Droping variables that are not statistically significant

noetsi

Fortran must die
#1
I have large samples if it matters (5000 or more cases).

I am confused what you should or should not do when you have a model and some of the variables are not statistically significant. I do not generally have theory to guid me in the original creation of variables and so I use the ones that make sense to me. But commonly some of the variables do not matter statistically and/or have very small slope coefficients that are not substantively important.
 

hlsmith

Not a robit
#2
Is the purpose inference or predict?

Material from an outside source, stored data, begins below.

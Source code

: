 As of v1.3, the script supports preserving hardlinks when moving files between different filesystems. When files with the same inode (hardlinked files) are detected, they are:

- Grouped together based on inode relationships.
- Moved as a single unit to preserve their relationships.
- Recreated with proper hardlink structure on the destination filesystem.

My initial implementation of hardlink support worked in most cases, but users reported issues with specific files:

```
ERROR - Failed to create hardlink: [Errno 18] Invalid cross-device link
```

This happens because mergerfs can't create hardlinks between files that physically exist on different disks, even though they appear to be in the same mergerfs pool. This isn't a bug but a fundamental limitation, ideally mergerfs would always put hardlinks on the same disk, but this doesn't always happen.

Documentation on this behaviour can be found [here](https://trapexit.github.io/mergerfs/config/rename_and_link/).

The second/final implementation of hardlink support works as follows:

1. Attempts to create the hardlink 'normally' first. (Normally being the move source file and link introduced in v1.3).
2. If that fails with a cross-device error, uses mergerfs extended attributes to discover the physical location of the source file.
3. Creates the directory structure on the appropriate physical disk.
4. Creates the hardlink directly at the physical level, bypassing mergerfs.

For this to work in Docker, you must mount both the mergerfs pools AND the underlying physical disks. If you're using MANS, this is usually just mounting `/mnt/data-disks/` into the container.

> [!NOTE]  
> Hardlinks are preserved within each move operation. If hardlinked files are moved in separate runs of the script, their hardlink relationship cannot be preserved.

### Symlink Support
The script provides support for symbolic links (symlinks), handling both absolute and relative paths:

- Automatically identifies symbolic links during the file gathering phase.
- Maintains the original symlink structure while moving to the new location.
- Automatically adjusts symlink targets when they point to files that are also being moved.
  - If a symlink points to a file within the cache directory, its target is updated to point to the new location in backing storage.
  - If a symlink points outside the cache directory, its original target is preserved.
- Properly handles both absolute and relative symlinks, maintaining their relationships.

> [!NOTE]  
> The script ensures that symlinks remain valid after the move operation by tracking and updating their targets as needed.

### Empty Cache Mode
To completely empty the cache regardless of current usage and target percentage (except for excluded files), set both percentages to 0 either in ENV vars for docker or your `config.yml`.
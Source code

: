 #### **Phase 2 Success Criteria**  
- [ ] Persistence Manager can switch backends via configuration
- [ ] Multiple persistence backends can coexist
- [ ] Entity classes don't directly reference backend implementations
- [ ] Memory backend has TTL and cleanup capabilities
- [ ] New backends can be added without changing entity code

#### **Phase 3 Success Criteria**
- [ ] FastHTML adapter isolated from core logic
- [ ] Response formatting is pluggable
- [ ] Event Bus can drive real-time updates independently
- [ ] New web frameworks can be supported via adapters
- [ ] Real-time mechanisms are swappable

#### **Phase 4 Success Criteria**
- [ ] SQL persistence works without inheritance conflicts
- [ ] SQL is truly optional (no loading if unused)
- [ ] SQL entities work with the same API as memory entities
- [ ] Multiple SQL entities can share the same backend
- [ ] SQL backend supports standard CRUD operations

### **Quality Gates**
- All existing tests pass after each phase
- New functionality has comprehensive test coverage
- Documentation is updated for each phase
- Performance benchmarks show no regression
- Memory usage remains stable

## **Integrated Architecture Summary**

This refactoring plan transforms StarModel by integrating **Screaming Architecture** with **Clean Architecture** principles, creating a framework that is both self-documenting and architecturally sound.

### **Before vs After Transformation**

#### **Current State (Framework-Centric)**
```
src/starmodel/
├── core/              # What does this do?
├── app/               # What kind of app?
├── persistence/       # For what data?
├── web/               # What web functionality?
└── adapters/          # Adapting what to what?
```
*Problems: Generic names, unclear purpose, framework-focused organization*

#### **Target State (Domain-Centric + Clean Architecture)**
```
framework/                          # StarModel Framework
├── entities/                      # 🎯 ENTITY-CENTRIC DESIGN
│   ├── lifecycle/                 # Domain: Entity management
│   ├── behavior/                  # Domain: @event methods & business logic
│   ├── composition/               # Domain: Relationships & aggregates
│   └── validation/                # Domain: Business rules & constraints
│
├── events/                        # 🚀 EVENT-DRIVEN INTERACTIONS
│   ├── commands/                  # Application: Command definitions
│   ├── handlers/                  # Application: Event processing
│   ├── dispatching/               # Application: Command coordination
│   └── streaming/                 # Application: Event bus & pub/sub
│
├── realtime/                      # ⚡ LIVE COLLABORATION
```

If latter, marginally insignificant variables can help, but if you have a huge realiztion then they really might not be of interest.
 

hlsmith

Not a robit
#4
Well then when modeling you only include terms you want to test an inference for along with confounding variables, which hinder the estimates between the terms of interest in the outcome. It is that simple, though you have to know what variables may be confounders and the general theory is if you are unsure if a variable is a confound but have some suspicion, put it in the model to block the backdoor path to be cautious.
 

noetsi

Fortran must die
#5
That makes sense although I thought the goal was to develop a parsimonious model.

One thing I am doing, and yes this is strange, is trying to find confounds, that is control variables that should be in a model. We work for a federal agency who is developing a control model - that is a model with only controls. But we have limited confidence in their statistics, they are not known for being data savvy, so we are running our own models to capture what they leave out.